INFORMATION PROVIDED START
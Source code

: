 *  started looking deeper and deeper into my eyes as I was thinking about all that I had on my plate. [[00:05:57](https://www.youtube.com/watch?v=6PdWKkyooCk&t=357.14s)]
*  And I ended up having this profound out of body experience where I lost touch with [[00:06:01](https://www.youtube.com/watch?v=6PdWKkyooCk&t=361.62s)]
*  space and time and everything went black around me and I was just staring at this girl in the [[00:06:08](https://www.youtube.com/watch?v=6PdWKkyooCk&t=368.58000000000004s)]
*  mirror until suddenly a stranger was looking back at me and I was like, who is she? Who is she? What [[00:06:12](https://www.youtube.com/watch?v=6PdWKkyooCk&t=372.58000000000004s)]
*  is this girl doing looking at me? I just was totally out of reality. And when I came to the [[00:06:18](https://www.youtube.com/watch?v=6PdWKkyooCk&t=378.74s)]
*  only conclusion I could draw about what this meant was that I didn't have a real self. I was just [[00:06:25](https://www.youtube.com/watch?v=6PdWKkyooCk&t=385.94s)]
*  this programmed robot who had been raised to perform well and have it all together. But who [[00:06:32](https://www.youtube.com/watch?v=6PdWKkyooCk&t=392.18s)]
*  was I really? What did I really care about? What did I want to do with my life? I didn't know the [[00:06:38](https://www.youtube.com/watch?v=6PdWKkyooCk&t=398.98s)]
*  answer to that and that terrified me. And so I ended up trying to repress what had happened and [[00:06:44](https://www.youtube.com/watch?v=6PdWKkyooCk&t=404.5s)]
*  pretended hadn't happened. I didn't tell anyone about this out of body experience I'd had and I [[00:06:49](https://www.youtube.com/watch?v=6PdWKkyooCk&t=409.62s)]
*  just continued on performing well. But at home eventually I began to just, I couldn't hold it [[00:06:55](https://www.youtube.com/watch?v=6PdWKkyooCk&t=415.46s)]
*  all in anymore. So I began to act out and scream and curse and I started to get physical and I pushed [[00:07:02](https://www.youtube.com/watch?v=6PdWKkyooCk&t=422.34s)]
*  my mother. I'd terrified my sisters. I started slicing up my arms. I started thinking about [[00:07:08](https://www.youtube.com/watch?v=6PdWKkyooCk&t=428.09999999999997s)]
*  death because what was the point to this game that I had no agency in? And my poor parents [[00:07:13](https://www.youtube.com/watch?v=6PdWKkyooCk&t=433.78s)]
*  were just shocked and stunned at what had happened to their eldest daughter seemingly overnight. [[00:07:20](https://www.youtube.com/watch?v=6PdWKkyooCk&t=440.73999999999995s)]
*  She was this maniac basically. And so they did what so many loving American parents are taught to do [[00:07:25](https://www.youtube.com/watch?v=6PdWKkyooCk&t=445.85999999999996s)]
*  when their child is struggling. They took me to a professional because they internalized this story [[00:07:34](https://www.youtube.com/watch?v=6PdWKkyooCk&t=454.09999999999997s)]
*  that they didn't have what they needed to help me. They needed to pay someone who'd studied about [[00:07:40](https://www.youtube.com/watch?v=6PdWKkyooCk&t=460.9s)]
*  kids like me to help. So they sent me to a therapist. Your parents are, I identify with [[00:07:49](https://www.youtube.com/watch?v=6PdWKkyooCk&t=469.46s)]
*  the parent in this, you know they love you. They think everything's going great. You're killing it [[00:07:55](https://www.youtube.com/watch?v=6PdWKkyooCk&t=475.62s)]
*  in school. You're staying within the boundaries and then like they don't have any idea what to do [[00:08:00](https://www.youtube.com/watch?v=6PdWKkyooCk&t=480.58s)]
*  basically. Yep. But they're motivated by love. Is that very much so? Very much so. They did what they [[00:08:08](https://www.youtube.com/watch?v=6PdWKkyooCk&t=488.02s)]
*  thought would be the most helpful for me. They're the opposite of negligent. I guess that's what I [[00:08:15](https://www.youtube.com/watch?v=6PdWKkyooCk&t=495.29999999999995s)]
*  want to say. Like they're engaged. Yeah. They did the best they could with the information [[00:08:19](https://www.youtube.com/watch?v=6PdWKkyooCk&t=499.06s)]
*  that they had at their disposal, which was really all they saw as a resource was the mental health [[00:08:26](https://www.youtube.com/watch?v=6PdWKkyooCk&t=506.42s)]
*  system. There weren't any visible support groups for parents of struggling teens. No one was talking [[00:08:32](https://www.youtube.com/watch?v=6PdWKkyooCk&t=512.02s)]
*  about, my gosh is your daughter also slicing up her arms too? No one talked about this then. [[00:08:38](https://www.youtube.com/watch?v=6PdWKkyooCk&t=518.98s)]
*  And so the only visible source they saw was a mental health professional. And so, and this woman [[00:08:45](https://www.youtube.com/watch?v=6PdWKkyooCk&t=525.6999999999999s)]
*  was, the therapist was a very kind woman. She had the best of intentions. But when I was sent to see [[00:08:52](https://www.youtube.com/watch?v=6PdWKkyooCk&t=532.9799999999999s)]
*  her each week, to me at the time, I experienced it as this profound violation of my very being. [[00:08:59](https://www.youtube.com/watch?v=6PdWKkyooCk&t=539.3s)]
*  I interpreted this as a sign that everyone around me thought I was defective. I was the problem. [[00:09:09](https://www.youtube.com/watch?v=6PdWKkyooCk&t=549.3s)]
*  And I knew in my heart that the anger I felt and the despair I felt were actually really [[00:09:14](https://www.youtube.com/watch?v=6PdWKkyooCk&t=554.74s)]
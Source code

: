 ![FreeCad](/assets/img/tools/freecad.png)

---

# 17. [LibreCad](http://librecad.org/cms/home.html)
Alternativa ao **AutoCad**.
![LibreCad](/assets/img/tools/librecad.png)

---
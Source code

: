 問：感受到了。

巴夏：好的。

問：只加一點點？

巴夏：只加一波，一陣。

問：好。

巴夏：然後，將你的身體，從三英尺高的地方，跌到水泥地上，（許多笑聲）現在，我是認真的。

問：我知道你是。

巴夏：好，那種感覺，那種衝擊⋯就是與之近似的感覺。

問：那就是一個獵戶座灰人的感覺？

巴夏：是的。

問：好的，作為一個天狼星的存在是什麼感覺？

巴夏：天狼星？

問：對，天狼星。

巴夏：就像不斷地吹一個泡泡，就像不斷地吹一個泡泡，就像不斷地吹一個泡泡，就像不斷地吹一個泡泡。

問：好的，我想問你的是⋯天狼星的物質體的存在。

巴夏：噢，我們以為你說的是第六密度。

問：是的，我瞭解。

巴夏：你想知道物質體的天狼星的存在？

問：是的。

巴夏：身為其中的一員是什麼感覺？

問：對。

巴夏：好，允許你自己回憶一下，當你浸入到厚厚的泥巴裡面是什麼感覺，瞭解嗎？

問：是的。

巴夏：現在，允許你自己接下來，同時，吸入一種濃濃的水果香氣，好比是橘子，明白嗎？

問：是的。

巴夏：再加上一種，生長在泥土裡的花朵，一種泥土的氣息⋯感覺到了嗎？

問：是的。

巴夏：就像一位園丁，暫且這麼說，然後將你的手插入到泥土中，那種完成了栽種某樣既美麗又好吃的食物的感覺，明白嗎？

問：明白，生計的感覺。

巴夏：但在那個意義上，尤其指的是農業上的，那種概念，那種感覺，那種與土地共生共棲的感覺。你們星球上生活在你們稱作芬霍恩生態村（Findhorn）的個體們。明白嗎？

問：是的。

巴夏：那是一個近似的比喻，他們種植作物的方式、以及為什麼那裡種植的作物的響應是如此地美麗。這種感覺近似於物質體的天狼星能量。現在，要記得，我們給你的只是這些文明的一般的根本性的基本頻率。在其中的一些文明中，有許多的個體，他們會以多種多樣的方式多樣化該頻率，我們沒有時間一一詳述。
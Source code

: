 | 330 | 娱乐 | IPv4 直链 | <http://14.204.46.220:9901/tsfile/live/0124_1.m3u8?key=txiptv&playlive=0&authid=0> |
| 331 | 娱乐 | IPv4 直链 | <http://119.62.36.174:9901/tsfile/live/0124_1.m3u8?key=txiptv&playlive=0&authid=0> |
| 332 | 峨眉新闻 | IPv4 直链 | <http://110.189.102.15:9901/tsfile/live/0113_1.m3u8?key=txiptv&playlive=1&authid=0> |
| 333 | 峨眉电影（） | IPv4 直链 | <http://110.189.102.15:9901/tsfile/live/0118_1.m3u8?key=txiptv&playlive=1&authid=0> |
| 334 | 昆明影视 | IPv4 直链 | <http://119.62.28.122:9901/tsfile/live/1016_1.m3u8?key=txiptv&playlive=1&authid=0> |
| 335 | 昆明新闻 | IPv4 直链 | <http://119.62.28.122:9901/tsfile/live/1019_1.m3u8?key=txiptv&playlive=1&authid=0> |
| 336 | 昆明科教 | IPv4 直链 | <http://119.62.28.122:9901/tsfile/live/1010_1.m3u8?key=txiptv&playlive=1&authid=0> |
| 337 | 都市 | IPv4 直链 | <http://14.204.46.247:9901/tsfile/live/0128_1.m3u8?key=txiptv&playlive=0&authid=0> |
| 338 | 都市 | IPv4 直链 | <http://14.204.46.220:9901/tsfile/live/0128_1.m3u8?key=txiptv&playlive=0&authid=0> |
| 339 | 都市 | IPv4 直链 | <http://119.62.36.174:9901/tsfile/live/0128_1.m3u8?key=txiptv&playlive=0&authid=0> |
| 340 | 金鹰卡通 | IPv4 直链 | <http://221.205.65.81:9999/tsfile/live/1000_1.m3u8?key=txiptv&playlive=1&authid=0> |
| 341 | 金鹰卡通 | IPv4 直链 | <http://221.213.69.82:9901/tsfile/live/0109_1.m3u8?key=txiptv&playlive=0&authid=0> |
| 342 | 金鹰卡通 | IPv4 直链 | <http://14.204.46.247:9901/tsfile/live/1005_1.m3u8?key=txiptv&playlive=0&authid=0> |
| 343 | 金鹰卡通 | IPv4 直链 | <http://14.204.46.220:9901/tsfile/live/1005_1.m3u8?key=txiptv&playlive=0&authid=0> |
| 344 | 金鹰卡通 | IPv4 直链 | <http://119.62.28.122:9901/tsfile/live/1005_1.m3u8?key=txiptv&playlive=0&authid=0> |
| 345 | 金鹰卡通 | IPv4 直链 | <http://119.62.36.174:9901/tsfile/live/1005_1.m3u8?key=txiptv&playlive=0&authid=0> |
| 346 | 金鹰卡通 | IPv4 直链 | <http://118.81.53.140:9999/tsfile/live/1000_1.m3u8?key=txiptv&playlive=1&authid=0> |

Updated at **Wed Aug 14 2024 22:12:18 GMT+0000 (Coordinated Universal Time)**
INFORMATION PROVIDED END
WORK INSTRUCTIONS:
Transcribe exactly, and only, the lines from the opening line of the records through the line containing "pretended hadn't happened.".

EXERCISE RESULT:
Source code

: *  started looking deeper and deeper into my eyes as I was thinking about all that I had on my plate. [[00:05:57](https://www.youtube.com/watch?v=6PdWKkyooCk&t=357.14s)]
*  And I ended up having this profound out of body experience where I lost touch with [[00:06:01](https://www.youtube.com/watch?v=6PdWKkyooCk&t=361.62s)]
*  space and time and everything went black around me and I was just staring at this girl in the [[00:06:08](https://www.youtube.com/watch?v=6PdWKkyooCk&t=368.58000000000004s)]
*  mirror until suddenly a stranger was looking back at me and I was like, who is she? Who is she? What [[00:06:12](https://www.youtube.com/watch?v=6PdWKkyooCk&t=372.58000000000004s)]
*  is this girl doing looking at me? I just was totally out of reality. And when I came to the [[00:06:18](https://www.youtube.com/watch?v=6PdWKkyooCk&t=378.74s)]
*  only conclusion I could draw about what this meant was that I didn't have a real self. I was just [[00:06:25](https://www.youtube.com/watch?v=6PdWKkyooCk&t=385.94s)]
*  this programmed robot who had been raised to perform well and have it all together. But who [[00:06:32](https://www.youtube.com/watch?v=6PdWKkyooCk&t=392.18s)]
*  was I really? What did I really care about? What did I want to do with my life? I didn't know the [[00:06:38](https://www.youtube.com/watch?v=6PdWKkyooCk&t=398.98s)]
*  answer to that and that terrified me. And so I ended up trying to repress what had happened and [[00:06:44](https://www.youtube.com/watch?v=6PdWKkyooCk&t=404.5s)]
*  pretended hadn't happened. I didn't tell anyone about this out of body experience I'd had and I [[00:06:49](https://www.youtube.com/watch?v=6PdWKkyooCk&t=409.62s)]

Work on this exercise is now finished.